=== MATERIAL FOR THIS EXERCISE ===

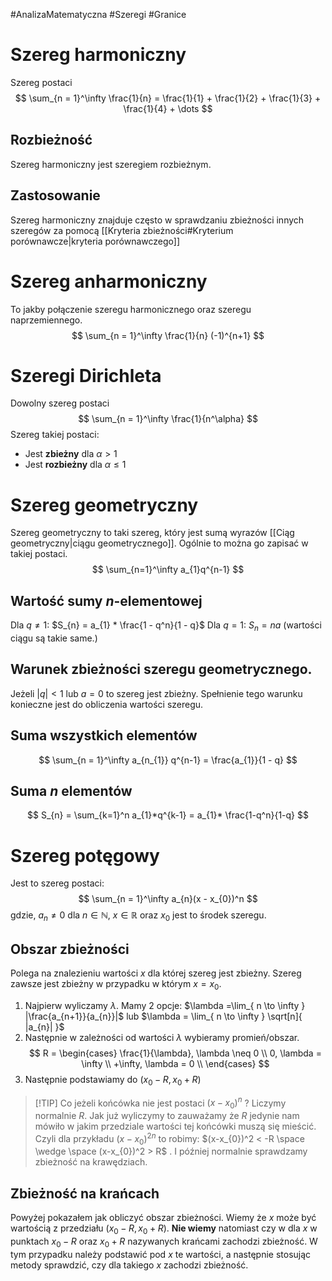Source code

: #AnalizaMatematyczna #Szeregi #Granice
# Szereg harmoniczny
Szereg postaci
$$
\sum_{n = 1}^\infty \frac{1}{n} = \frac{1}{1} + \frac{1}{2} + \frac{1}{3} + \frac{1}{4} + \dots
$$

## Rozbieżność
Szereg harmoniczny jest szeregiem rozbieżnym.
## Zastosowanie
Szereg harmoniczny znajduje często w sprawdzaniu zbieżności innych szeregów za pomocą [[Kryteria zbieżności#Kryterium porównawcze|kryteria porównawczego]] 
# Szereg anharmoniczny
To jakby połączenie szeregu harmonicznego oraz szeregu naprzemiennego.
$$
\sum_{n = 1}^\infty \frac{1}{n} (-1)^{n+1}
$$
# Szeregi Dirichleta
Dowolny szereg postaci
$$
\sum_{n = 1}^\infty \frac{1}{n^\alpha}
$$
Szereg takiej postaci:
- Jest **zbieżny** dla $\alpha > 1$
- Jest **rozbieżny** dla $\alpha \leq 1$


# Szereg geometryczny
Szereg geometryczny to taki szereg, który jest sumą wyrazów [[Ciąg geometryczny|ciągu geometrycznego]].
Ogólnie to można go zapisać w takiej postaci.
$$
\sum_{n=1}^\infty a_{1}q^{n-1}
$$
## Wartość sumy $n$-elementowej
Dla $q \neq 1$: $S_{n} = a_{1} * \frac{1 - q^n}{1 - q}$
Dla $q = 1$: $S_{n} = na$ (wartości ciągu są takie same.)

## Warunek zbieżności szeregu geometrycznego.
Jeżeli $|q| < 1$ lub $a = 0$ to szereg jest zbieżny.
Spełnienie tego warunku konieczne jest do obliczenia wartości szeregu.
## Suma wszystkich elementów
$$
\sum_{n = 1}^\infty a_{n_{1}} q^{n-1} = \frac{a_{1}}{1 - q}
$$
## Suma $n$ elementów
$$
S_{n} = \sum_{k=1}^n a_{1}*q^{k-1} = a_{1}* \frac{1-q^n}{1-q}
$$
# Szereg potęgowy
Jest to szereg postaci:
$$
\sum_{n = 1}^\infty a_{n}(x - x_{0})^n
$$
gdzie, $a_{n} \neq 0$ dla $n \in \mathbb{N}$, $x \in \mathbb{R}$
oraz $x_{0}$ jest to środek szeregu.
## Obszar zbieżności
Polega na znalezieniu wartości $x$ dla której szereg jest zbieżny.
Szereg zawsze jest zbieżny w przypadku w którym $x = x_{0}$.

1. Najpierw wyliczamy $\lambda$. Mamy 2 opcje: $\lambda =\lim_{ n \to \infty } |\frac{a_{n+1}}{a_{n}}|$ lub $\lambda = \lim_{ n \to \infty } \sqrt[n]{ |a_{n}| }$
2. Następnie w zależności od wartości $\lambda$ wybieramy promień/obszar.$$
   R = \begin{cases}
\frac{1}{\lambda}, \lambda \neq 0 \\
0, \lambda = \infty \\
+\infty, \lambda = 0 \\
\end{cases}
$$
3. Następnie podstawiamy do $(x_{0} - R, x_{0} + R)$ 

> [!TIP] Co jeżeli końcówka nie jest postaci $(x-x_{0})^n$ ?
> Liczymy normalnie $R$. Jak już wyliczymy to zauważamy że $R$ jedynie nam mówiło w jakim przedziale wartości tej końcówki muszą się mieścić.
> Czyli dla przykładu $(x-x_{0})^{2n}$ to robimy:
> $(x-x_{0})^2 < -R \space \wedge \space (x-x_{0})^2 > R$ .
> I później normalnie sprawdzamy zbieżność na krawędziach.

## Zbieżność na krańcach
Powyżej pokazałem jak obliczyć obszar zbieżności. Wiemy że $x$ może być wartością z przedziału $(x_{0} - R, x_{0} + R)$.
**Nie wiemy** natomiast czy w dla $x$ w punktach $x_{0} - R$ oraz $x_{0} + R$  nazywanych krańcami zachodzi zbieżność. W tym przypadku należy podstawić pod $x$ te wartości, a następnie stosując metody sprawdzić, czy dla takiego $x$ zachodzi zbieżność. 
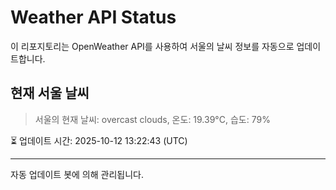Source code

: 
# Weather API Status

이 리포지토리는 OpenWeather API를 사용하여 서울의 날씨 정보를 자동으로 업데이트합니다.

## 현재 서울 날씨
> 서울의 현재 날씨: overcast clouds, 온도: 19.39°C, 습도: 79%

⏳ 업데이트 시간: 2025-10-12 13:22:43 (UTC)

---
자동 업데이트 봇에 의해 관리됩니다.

=== WHAT THE TASK ASKS ===
From the records above, retype only the lines starting at the line that contains "3. Następnie podstawiamy" and ending at the line that contains "## Zbieżność na krańcach", both included.

=== SOLUTION FOR THIS TASK ===
3. Następnie podstawiamy do $(x_{0} - R, x_{0} + R)$ 

> [!TIP] Co jeżeli końcówka nie jest postaci $(x-x_{0})^n$ ?
> Liczymy normalnie $R$. Jak już wyliczymy to zauważamy że $R$ jedynie nam mówiło w jakim przedziale wartości tej końcówki muszą się mieścić.
> Czyli dla przykładu $(x-x_{0})^{2n}$ to robimy:
> $(x-x_{0})^2 < -R \space \wedge \space (x-x_{0})^2 > R$ .
> I później normalnie sprawdzamy zbieżność na krawędziach.

## Zbieżność na krańcach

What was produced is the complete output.